Zuletzt steht einer Kostentragungspflicht der Beklagten nicht entgegen, dass die Klägerin gegen den Beschluss nach § 91 a ZPO keine (sofortige) Beschwerde eingelegt hat. Auch die Beklagte hat nämlich nicht dargelegt, dass eine solche Beschwerde erfolgreich gewesen wäre und zu einer abweichenden Kostenverteilung geführt hätte. Nur in letzterem Falle kann eine Beschwerde aber erforderlich sein, zu der die Beklagte die Klägerin zudem hätte auffordern können; die Beklagte hat sich demgegenüber aber lediglich darauf berufen, dass die Entscheidung für sie nicht maßgeblich sei.

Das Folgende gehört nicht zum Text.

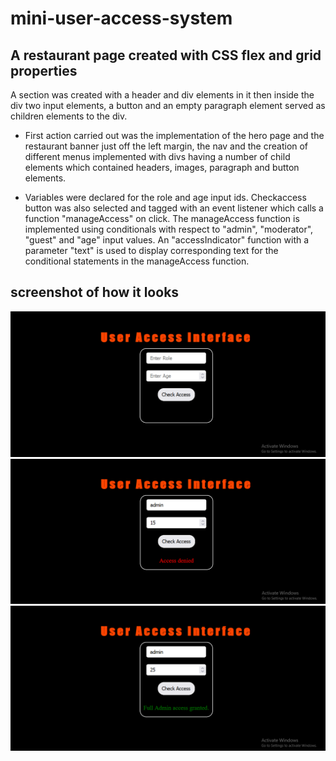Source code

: # mini-user-access-system

## A restaurant page created with CSS flex and grid properties

A section was created with a header and div elements in it then inside the div two input elements, a button and an empty paragraph element served as children elements to the div.

* First action carried out was the implementation of the hero  page and the restaurant banner just off the left margin, the nav and the creation of different menus implemented with divs having a number of child elements which contained headers, images, paragraph and button elements.

* Variables were declared for the role and age input ids. Checkaccess button was also selected and tagged with an event listener which calls a function "manageAccess" on click. The manageAccess function is implemented using conditionals with respect to "admin", "moderator", "guest" and "age" input values. An "accessIndicator" function with a parameter "text" is used to display corresponding text for the conditional statements in the manageAccess function.

## screenshot of how it looks

<img src="screenshot/Screenshot (139).png" alt="project screen">
<img src="screenshot/Screenshot (140).png" alt="project screen">
<img src="screenshot/Screenshot (141).png" alt="project screen">
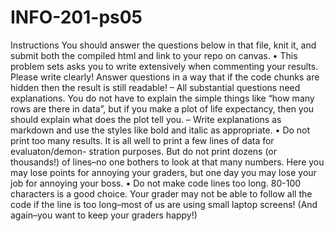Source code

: # INFO-201-ps05

Instructions
You should answer the questions below in that file, knit it, and submit both the compiled html and
link to your repo on canvas.
• This problem sets asks you to write extensively when commenting your results. Please write
clearly! Answer questions in a way that if the code chunks are hidden then the result is still
readable!
– All substantial questions need explanations. You do not have to explain the simple things
like “how many rows are there in data”, but if you make a plot of life expectancy, then
you should explain what does the plot tell you.
– Write explanations as markdown and use the styles like bold and italic as appropriate.
• Do not print too many results. It is all well to print a few lines of data for evaluaton/demon-
stration purposes. But do not print dozens (or thousands!) of lines–no one bothers to look at
that many numbers. Here you may lose points for annoying your graders, but one day you
may lose your job for annoying your boss.
• Do not make code lines too long. 80-100 characters is a good choice. Your grader may not
be able to follow all the code if the line is too long–most of us are using small laptop screens!
(And again–you want to keep your graders happy!)
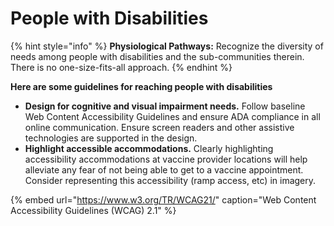 # People with Disabilities

{% hint style="info" %}
**Physiological Pathways:** Recognize the diversity of needs among people with disabilities and the sub-communities therein. There is no one-size-fits-all approach.
{% endhint %}

**Here are some guidelines for reaching people with disabilities**

* **Design for cognitive and visual impairment needs.** Follow baseline Web Content Accessibility Guidelines and ensure ADA compliance in all online communication. Ensure screen readers and other assistive technologies are supported in the design.
* **Highlight accessible accommodations.** Clearly highlighting accessibility accommodations at vaccine provider locations will help alleviate any fear of not being able to get to a vaccine appointment. Consider representing this accessibility \(ramp access, etc\) in imagery.

{% embed url="https://www.w3.org/TR/WCAG21/" caption="Web Content Accessibility Guidelines \(WCAG\) 2.1" %}

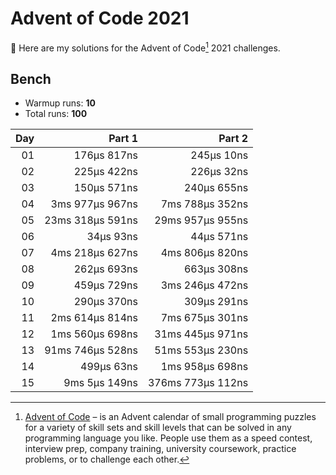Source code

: # Advent of Code 2021

:wave: Here are my solutions for the Advent of Code[^aoc] 2021 challenges.

## Bench

- Warmup runs: **10**
- Total runs: **100**

| Day |           Part 1 |            Part 2 |
| --: | ---------------: | ----------------: |
|  01 |      176µs 817ns |        245µs 10ns |
|  02 |      225µs 422ns |        226µs 32ns |
|  03 |      150µs 571ns |       240µs 655ns |
|  04 |  3ms 977µs 967ns |   7ms 788µs 352ns |
|  05 | 23ms 318µs 591ns |  29ms 957µs 955ns |
|  06 |        34µs 93ns |        44µs 571ns |
|  07 |  4ms 218µs 627ns |   4ms 806µs 820ns |
|  08 |      262µs 693ns |       663µs 308ns |
|  09 |      459µs 729ns |   3ms 246µs 472ns |
|  10 |      290µs 370ns |       309µs 291ns |
|  11 |  2ms 614µs 814ns |   7ms 675µs 301ns |
|  12 |  1ms 560µs 698ns |  31ms 445µs 971ns |
|  13 | 91ms 746µs 528ns |  51ms 553µs 230ns |
|  14 |       499µs 63ns |   1ms 958µs 698ns |
|  15 |    9ms 5µs 149ns | 376ms 773µs 112ns |

[^aoc]: [Advent of Code][aoc] – is an Advent calendar of small programming puzzles for a variety of skill sets and skill levels that can be solved in any programming language you like. People use them as a speed contest, interview prep, company training, university coursework, practice problems, or to challenge each other.

[aoc]: https://adventofcode.com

Zinsen stehen der Klägerin erst ab Rechtshängigkeit nach §§ 291, 288 Abs. 1 BGB zu, weil zu einem vorhergehenden Verzugseintritt nach § 286 BGB nicht hinreichend vorgetragen ist; insbesondere ist nicht ersichtlich, zu welchem Zeitpunkt die Klägerin gegenüber ihrem Prozessbevollmächtigten in Verzug geraten ist, weil eine vor der Klageschrift datierende Kostennote - auf die in der vorgerichtlichen Korrespondenz Bezug genommen wird - nicht vorgelegt wurde; indes kommt es allein auf einen Verzug der Klägerin gegenüber ihrem Prozessbevollmächtigten an, weil die Beklagte nur insofern freizustellen hat.
II.
Aus den unter I. genannten Gründen steht der Beklagten auch der mit der Widerklage geltend gemachte Rückzahlungsanspruch nach § 812 Abs. 1 Satz 2 1. Alt BGB nicht zu, weil der Rechtsgrund für ein Behaltendürfen des geleisteten Vorschusses dementsprechend nicht durch den Vergleichsschluss weggefallen ist.
III.
Die prozessualen Nebenentscheidungen beruhen auf §§ 92 Abs. 2, 708 Nr. 11, 71 ZPO. Soweit die Parteien den ursprünglichen Antrag der Klägerin auf negative Feststellung übereinstimmend für erledigt erklärt haben, entspricht die diesbezügliche Kostenverteilung nach § 91 a ZPO der Entscheidung zur Widerklage; indes kann aufgrund der diesbezüglichen wirtschaftlichen Identität des ursprünglichen Antrages zu 2) mit der jetzigen Widerklage nach Maßgabe des § 19 Abs. 1 Satz 3 ZPO der erledigte Teil sowohl hinsichtlich der Kostenentscheidung, als auch in Bezug auf den Streitwert unberücksichtigt bleiben.